Deep Learning models are also revolutionizing the contemporary art scene with the advent of generative artificial intelligence. These models are capable of generating new data that has never been observed before. ChatGPT is a generative text model, while DALL-E is a generative image model. Over time, it will become easier and cheaper to generate data with AI, leading to a revalorization of human artistic creations. We will place a much higher value on a picture painted by a human hand than on one created in seconds by a generative network. However, it will be increasingly difficult to tell which image was human-made and which was machine-made, blurring the sense of what is real and what is not. In fact, the advent of generative adversarial networks, which popularised generative models, has filled social networks with fake accounts and images for illicit purposes, known as DeepFakes. Recently, Boris Eldagsen won the prestigious award for best photograph at the Sony World Photography Awards 2023. However, he decided to reject the award after revealing that the winning image was, in fact, a synthetic creation made by an AI. With this in mind, Google suggests that images should always be tagged with metadata so that it can be verified whether they were created by a human or a machine.

Over time, it will become easier and cheaper to generate data with AI, leading to a revalorization of human artistic creations. We will place a much higher value on a picture painted by a human hand than on one created in seconds by a generative network

Data Wars

Many of the apps we use today track our every digital gesture and movement. This personal information is stored by macro-corporations on their digital platforms, which exploit it to create more efficient and sophisticated deep learning systems. Such huge quantities of data can only be processed by models with millions of parameters, which are too large to run on personal computers such as PCs. For this reason, the most advanced systems are based on macro-clusters of GPUs and TPUs to train these models. Companies with the most computing power will be able to develop the best models, increasing their competence and profits.

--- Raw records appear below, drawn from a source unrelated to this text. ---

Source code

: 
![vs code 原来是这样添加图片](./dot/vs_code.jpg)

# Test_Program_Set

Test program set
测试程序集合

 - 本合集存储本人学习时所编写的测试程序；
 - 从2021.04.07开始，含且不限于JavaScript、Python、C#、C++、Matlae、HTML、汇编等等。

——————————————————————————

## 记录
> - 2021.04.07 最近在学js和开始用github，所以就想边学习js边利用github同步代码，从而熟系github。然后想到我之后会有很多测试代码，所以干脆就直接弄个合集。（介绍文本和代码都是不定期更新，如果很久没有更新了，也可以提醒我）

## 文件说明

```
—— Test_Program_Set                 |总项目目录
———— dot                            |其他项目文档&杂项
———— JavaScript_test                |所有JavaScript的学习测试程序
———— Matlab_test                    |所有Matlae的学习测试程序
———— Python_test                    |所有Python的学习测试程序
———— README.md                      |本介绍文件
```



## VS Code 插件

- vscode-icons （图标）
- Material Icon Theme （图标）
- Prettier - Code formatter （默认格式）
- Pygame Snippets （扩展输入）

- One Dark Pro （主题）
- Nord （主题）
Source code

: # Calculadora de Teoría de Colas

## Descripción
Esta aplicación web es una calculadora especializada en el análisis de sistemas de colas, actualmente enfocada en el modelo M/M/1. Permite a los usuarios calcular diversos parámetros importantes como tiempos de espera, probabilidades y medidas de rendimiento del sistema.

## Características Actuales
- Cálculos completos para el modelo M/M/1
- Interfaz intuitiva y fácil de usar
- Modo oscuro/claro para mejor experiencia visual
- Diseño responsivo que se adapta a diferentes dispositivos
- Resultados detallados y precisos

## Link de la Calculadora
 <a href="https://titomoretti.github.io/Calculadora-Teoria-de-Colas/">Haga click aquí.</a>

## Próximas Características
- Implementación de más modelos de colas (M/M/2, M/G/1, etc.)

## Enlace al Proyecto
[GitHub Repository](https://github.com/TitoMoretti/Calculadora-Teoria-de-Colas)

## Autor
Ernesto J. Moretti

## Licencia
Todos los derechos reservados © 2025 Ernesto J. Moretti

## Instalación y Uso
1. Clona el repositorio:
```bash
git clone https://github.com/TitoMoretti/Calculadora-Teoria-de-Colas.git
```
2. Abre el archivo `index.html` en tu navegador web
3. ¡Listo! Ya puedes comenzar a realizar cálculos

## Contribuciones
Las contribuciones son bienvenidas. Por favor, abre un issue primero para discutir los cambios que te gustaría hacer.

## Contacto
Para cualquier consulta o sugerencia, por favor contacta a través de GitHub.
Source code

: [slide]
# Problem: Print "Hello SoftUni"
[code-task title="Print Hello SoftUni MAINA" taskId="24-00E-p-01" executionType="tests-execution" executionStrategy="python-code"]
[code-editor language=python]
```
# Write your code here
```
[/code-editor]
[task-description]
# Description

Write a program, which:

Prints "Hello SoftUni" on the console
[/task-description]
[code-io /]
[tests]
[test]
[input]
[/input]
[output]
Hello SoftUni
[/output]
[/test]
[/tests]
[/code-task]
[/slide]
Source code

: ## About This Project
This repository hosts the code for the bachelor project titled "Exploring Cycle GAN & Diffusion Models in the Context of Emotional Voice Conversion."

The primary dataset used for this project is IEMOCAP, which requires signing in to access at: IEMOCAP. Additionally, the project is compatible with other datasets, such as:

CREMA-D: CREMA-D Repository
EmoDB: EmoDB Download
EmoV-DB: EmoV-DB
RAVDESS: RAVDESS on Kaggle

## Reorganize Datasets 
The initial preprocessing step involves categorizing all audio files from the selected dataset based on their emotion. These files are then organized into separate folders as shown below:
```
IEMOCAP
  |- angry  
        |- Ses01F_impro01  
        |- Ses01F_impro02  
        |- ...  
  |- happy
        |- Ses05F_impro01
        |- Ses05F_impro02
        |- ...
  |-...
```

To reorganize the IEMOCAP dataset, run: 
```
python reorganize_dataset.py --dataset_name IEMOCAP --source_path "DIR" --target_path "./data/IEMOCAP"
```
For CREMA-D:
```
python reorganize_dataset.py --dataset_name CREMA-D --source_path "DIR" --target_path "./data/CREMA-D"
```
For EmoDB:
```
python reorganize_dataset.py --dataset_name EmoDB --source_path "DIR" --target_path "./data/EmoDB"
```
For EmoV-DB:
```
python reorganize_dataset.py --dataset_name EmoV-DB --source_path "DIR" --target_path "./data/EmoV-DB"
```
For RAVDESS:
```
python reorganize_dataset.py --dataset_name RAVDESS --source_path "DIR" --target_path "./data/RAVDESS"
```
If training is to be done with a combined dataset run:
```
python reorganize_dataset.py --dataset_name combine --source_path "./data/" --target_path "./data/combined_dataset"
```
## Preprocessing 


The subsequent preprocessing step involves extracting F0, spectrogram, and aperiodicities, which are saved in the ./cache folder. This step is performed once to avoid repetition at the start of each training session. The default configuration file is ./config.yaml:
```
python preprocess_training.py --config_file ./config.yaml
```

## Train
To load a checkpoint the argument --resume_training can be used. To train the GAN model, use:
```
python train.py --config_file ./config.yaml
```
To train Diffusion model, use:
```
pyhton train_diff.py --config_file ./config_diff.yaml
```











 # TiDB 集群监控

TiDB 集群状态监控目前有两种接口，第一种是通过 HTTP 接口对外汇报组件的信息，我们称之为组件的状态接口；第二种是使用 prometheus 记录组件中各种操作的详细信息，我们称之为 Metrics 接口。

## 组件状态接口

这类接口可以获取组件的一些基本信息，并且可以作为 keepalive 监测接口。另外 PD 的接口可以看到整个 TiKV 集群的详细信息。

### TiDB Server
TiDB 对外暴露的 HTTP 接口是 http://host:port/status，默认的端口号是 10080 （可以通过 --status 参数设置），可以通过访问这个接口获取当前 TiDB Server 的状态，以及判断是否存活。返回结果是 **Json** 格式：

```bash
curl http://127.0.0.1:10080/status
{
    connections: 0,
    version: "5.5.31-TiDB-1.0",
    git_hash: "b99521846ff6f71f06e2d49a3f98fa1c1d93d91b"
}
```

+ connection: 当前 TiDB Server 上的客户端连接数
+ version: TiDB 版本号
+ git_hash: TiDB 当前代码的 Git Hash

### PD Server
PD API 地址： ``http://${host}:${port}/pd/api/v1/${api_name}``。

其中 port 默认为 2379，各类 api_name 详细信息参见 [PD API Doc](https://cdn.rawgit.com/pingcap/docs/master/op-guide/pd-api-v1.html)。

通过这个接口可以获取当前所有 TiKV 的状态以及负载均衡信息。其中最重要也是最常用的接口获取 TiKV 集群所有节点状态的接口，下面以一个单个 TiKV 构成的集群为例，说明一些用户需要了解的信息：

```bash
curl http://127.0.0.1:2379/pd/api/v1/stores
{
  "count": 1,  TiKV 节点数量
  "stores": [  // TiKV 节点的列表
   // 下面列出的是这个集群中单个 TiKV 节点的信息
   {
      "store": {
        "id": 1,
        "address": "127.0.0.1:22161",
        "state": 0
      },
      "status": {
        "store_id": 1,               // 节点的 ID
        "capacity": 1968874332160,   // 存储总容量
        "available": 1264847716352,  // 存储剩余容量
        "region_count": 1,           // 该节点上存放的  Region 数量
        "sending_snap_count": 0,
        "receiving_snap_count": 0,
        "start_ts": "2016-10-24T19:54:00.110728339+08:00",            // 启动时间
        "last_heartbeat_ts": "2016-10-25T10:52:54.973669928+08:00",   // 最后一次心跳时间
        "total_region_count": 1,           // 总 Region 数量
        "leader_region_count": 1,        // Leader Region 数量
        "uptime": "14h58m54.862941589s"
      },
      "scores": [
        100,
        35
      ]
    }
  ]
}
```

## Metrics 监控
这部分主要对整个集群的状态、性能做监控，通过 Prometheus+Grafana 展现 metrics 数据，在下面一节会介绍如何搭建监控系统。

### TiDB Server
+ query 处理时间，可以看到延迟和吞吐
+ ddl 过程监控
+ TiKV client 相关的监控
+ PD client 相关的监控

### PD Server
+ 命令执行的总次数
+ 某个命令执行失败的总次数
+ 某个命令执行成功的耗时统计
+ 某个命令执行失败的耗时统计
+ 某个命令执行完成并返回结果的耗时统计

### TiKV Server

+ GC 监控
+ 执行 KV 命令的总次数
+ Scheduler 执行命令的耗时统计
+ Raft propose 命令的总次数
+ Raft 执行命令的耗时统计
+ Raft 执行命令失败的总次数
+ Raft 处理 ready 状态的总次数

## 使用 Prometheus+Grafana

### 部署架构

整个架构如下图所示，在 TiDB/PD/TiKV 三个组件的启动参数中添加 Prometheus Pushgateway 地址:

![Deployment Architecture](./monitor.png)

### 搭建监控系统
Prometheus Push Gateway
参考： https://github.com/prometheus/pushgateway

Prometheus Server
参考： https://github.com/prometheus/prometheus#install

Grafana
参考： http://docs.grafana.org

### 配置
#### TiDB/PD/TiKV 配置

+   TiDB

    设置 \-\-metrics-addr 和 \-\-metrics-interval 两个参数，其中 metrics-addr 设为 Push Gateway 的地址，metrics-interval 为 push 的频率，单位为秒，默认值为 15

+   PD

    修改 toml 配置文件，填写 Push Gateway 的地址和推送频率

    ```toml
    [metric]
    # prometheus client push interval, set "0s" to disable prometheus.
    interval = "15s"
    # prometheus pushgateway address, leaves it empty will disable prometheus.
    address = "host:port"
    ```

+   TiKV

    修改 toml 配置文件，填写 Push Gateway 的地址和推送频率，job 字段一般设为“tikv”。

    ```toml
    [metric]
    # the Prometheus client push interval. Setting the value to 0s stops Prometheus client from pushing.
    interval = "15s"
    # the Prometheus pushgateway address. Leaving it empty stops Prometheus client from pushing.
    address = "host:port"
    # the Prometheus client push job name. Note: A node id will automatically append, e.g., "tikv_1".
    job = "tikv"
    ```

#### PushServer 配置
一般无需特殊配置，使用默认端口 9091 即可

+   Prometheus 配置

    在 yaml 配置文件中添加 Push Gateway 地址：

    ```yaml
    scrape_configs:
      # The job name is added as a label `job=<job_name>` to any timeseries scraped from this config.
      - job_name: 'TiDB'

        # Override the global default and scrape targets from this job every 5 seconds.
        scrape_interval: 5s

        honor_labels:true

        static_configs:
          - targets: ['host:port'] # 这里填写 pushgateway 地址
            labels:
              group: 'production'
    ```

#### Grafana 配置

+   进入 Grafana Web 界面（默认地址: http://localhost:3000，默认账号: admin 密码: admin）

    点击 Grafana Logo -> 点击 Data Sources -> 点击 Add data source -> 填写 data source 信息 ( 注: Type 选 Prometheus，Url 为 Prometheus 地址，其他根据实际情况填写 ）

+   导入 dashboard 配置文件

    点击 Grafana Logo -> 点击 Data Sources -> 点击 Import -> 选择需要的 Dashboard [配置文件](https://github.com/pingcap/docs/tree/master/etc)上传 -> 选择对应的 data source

Data has become the oil of the 21st century. Appropriate legal frameworks need to be put in place to regulate the use of data, such as the General Data Protection Act. These measures should curb the power of macro-corporations. For example, Meta was recently fined €1.2 billion by the European Union because of a major private data leak.

Many of the apps we use today track our every digital gesture and movement. This personal information is stored by macro-corporations on their digital platforms, which exploit it to create more efficient and sophisticated deep learning systems

In conclusion

Deep Learning models are abruptly changing our society in all its aspects: politically, economically, artistically and culturally. We must be prepared to accept and integrate them into our daily lives and, as with any other technology, know how to use them in an ethical and responsible manner. Governments must act quickly to regulate the moral aspects of the application of these models, because otherwise they could augment social inequalities and have a profound existential impact on our species. The development of the source code of these models can carry our very own mistakes and beliefs, magnifying the biases of their creators, we humans, imperfect machines. But even this task may soon no longer be ours.

*This text has been translated using a Deep Learning model and then supervised by the author.